[Stored dataset items]
##############################

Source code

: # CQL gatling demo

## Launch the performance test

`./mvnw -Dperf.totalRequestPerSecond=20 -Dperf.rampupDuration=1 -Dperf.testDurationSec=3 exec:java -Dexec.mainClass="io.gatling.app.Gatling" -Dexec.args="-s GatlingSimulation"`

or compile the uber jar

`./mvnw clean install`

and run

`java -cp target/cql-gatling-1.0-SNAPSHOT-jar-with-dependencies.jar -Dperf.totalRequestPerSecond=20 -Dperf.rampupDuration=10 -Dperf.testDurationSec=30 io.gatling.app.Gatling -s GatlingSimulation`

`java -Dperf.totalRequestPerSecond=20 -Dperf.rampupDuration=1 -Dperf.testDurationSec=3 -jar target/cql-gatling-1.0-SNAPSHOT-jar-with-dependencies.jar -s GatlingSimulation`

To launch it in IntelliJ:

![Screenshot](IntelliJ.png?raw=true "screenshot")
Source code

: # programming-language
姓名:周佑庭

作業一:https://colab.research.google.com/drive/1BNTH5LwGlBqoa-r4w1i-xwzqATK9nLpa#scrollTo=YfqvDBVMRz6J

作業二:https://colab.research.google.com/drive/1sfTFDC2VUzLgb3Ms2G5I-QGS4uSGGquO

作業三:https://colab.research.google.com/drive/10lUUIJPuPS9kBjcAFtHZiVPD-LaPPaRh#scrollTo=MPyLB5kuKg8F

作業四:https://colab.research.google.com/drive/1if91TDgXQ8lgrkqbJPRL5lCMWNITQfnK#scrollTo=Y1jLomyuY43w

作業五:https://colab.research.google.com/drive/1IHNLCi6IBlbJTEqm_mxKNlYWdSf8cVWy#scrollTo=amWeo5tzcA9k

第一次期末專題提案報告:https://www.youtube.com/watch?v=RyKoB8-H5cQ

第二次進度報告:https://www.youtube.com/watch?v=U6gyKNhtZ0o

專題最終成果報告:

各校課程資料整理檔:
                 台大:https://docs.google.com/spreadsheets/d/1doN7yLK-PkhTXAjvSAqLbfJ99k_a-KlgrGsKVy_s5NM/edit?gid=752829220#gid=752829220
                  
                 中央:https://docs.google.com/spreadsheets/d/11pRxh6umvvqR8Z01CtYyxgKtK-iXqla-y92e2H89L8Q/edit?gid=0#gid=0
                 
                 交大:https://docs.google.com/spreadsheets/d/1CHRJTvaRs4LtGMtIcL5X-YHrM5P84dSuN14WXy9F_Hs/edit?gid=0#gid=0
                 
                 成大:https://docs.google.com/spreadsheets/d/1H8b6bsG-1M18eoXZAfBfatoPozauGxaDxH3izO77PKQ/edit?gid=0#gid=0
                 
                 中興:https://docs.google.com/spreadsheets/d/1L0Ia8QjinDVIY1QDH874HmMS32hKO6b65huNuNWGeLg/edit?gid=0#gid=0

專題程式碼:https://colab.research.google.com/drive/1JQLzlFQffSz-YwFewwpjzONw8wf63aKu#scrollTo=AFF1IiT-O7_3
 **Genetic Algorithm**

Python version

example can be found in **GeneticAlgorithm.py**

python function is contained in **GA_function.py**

##############################

AIM OF THE EXERCISE => You are asked to transcribe the complete data exactly.

OUTPUT BELOW =>
Source code

: # CQL gatling demo

## Launch the performance test

`./mvnw -Dperf.totalRequestPerSecond=20 -Dperf.rampupDuration=1 -Dperf.testDurationSec=3 exec:java -Dexec.mainClass="io.gatling.app.Gatling" -Dexec.args="-s GatlingSimulation"`

or compile the uber jar

`./mvnw clean install`

and run

`java -cp target/cql-gatling-1.0-SNAPSHOT-jar-with-dependencies.jar -Dperf.totalRequestPerSecond=20 -Dperf.rampupDuration=10 -Dperf.testDurationSec=30 io.gatling.app.Gatling -s GatlingSimulation`

`java -Dperf.totalRequestPerSecond=20 -Dperf.rampupDuration=1 -Dperf.testDurationSec=3 -jar target/cql-gatling-1.0-SNAPSHOT-jar-with-dependencies.jar -s GatlingSimulation`

To launch it in IntelliJ:

![Screenshot](IntelliJ.png?raw=true "screenshot")
Source code

: # programming-language
姓名:周佑庭

作業一:https://colab.research.google.com/drive/1BNTH5LwGlBqoa-r4w1i-xwzqATK9nLpa#scrollTo=YfqvDBVMRz6J

作業二:https://colab.research.google.com/drive/1sfTFDC2VUzLgb3Ms2G5I-QGS4uSGGquO

作業三:https://colab.research.google.com/drive/10lUUIJPuPS9kBjcAFtHZiVPD-LaPPaRh#scrollTo=MPyLB5kuKg8F

作業四:https://colab.research.google.com/drive/1if91TDgXQ8lgrkqbJPRL5lCMWNITQfnK#scrollTo=Y1jLomyuY43w

作業五:https://colab.research.google.com/drive/1IHNLCi6IBlbJTEqm_mxKNlYWdSf8cVWy#scrollTo=amWeo5tzcA9k

第一次期末專題提案報告:https://www.youtube.com/watch?v=RyKoB8-H5cQ

第二次進度報告:https://www.youtube.com/watch?v=U6gyKNhtZ0o

專題最終成果報告:

各校課程資料整理檔:
                 台大:https://docs.google.com/spreadsheets/d/1doN7yLK-PkhTXAjvSAqLbfJ99k_a-KlgrGsKVy_s5NM/edit?gid=752829220#gid=752829220
                  
                 中央:https://docs.google.com/spreadsheets/d/11pRxh6umvvqR8Z01CtYyxgKtK-iXqla-y92e2H89L8Q/edit?gid=0#gid=0
                 
                 交大:https://docs.google.com/spreadsheets/d/1CHRJTvaRs4LtGMtIcL5X-YHrM5P84dSuN14WXy9F_Hs/edit?gid=0#gid=0
                 
                 成大:https://docs.google.com/spreadsheets/d/1H8b6bsG-1M18eoXZAfBfatoPozauGxaDxH3izO77PKQ/edit?gid=0#gid=0
                 
                 中興:https://docs.google.com/spreadsheets/d/1L0Ia8QjinDVIY1QDH874HmMS32hKO6b65huNuNWGeLg/edit?gid=0#gid=0

專題程式碼:https://colab.research.google.com/drive/1JQLzlFQffSz-YwFewwpjzONw8wf63aKu#scrollTo=AFF1IiT-O7_3
 **Genetic Algorithm**

Python version

example can be found in **GeneticAlgorithm.py**

python function is contained in **GA_function.py**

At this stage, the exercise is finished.